BFN-28 2.4.2.2.3 Floods The Browns Ferry site is located on the right bank of Wheeler Reservoir at approximately Tennessee River mile (TRM) 294. The lowest natural ground elevation in the site vicinity is about 560 feet above mean sea level and the average ground elevation is about 580.

The probable maximum flood (PMF) at Browns Ferry is calculated to reach El.

571.7. However, the site PMF level is being maintained at elevation 572.5. This is the flood which defines the upper limit of potential flooding at the plant. A concise definition of PMF is given in Section 1.2, while the determination of PMF is described in Appendix 2.4A.

2.4.3 Water Quality Information reflecting the water quality, water temperature, and aquatic biota conditions in the vicinity of the Browns Ferry Nuclear Plant (BFN) were incorporated into the Final Environmental Statement, Browns Ferry Nuclear Plant, Units 1, 2, and 3, Volumes 1, 2, and 3, TVA Office of Health and Safety, Chattanooga, Tennessee, September 1, 1972. Results of the preoperational water monitoring program for the period 1968 through 1973 are included in the report "Water Quality and Biological Conditions in Wheeler Reservoir Before Operation of Browns Ferry Nuclear Plant - 1968-1973." Results of the operational monitoring program for the period 1974 through 1980 were included in a series of five semiannual reports followed by five annual reports. The last report including the 1980 monitoring results was "Water Quality and Biological Conditions in Wheeler Reservoir During Operation of Browns Ferry Nuclear Plant January 1, 1980-December 31, 1980," Volumes I and II.

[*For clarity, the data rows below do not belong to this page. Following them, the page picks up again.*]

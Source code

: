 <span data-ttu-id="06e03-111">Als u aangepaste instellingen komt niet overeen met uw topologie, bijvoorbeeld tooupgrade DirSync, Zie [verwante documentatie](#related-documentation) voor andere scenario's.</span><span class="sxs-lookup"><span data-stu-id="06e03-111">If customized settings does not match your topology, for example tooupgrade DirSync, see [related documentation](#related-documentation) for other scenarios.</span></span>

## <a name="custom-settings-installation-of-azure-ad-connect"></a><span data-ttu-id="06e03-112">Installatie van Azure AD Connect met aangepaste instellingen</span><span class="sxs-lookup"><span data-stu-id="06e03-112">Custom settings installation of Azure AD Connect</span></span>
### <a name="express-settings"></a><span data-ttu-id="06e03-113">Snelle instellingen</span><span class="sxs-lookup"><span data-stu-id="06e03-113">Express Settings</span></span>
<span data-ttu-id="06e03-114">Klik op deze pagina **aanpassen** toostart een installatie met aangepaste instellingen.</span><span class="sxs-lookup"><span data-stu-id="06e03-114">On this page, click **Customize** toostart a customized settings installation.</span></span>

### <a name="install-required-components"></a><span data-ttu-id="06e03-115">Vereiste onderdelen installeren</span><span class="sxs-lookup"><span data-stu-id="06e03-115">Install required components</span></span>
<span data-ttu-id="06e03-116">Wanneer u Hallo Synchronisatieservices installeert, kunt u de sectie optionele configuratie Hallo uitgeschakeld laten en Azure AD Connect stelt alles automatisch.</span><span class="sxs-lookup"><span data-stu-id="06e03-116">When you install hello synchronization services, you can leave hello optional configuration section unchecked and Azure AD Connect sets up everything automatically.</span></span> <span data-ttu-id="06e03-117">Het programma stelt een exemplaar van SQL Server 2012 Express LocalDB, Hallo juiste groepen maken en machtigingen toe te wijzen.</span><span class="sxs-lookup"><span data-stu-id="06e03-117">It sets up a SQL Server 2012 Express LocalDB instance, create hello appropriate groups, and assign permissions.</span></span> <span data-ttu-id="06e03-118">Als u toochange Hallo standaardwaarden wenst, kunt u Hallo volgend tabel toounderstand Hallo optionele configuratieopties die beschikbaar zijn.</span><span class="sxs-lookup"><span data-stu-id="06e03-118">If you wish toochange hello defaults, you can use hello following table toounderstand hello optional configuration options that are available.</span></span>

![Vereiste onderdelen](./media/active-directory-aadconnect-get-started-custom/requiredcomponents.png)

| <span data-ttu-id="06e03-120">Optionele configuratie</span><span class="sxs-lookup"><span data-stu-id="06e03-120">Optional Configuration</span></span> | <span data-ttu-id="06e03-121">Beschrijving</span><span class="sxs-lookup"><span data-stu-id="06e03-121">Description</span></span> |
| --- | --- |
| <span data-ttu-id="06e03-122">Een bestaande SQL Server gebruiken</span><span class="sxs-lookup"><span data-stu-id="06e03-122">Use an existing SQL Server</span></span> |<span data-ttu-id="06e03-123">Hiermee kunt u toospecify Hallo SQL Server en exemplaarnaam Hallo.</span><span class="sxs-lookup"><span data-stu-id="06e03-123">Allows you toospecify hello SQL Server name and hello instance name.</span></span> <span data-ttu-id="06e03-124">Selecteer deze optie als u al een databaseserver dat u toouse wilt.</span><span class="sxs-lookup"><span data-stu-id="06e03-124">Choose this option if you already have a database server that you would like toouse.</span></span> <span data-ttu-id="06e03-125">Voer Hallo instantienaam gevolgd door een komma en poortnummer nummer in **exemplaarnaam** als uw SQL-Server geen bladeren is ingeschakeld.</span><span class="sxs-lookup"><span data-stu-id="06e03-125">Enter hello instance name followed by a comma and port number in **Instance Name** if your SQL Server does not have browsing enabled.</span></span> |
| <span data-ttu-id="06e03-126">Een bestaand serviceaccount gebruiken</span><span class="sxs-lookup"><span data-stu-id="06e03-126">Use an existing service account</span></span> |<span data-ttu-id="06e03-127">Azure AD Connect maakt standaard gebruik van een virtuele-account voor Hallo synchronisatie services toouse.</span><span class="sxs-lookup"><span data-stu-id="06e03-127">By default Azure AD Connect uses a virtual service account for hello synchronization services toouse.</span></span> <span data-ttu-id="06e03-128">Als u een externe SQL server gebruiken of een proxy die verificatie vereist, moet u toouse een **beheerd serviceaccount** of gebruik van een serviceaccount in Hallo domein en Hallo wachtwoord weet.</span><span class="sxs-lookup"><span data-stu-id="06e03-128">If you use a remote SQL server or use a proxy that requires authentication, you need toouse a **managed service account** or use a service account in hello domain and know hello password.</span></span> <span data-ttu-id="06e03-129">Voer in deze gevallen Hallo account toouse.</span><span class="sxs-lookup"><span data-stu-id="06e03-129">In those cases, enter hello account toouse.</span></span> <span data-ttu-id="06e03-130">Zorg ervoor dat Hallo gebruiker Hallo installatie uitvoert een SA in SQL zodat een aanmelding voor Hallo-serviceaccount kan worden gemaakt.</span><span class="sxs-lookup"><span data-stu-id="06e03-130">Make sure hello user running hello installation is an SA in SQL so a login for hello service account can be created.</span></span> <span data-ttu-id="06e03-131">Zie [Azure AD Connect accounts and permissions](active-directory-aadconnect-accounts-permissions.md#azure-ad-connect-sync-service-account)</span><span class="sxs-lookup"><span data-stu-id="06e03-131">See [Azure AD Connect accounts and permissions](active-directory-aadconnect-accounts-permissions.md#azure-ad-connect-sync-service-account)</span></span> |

These monitoring and reporting requirements under the jurisdiction of NRC were determined to be duplicative of the requirements imposed by the Browns Ferry NPDES permit (AL 0022080) issued on June 30, 1977. In response to TVA's letter dated July 27, 1981, NRC notified TVA of their concurrence with this determination by letter dated December 10, 1981, and accepted TVA's recommendation to delete these monitoring requirements from the Browns Ferry Environmental Technical Specifications. All subsequent water quality, biological, and thermal monitoring and reporting have been and will continue to be in accordance with the requirements of the Browns Ferry NPDES permit (Permit No. AL 0022080) and/or TVA policy.

The most recent comprehensive evaluation of the aquatic conditions of Wheeler Reservoir is contained in the report "A Supplemental 316 (a) Demonstration For Alternative Thermal Discharge Limits For Browns Ferry Nuclear Plant, Wheeler Reservoir, Alabama," TVA, February 1983.

2.4-9

BFN-25 2.4.4 Water Use The public and industrial water supplies which withdraw surface water from the Tennessee River in the 61-river mile reach from Decatur, Alabama to Colbert Steam Plant, not including Browns Ferry Nuclear Plant, are listed in Table 2.4-4.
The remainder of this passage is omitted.